[TASK INPUT Boundary: Start]
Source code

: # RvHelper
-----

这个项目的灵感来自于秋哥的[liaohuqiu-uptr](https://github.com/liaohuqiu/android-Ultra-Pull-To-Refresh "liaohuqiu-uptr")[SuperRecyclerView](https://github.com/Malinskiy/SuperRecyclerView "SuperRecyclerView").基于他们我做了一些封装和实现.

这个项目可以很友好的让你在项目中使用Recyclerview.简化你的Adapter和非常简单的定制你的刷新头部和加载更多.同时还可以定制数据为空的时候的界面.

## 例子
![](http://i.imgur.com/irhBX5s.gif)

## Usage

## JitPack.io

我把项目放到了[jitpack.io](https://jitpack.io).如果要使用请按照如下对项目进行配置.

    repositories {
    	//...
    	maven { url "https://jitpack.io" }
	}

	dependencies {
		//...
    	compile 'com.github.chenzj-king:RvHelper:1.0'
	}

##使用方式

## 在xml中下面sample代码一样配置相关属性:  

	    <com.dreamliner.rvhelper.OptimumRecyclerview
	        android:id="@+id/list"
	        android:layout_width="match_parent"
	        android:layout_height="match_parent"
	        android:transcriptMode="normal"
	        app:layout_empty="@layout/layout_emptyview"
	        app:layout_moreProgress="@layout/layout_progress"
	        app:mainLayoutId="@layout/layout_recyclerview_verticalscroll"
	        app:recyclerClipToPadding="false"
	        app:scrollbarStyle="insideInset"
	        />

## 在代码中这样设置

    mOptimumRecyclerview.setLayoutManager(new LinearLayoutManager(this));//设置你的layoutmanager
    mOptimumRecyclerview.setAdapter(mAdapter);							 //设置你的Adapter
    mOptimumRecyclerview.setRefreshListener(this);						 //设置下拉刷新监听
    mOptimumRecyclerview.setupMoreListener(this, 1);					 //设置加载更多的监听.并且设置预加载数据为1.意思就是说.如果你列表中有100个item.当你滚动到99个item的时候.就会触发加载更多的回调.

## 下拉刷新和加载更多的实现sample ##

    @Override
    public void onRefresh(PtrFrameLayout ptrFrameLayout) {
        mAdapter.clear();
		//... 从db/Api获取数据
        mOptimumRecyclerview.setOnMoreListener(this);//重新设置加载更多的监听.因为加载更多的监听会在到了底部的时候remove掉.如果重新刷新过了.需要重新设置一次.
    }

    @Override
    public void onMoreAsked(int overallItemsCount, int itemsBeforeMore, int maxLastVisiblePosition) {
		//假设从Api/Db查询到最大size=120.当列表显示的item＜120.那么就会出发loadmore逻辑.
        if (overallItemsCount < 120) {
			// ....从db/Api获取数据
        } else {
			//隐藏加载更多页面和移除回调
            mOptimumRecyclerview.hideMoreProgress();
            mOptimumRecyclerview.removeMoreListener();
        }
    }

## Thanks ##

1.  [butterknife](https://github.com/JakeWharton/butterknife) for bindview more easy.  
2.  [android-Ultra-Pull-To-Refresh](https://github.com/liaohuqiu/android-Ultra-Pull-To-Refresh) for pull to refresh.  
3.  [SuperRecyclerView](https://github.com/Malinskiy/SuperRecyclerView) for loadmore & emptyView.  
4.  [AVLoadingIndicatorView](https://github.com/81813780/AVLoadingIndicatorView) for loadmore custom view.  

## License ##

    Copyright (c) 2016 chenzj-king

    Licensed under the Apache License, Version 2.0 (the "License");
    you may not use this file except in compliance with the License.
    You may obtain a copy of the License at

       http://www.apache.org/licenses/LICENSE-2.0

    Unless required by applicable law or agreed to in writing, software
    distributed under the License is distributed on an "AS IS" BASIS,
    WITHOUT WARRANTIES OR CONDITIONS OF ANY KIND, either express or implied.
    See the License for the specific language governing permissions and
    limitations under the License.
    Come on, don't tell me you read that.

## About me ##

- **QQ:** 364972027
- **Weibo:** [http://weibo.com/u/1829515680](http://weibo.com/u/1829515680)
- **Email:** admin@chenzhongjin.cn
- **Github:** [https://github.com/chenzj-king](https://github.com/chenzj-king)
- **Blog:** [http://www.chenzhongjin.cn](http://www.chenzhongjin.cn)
[TASK INPUT Boundary: End]
State how many lines of the records above hold the word "Pull", adding nothing beyond the number.

# FINAL ANSWER:
2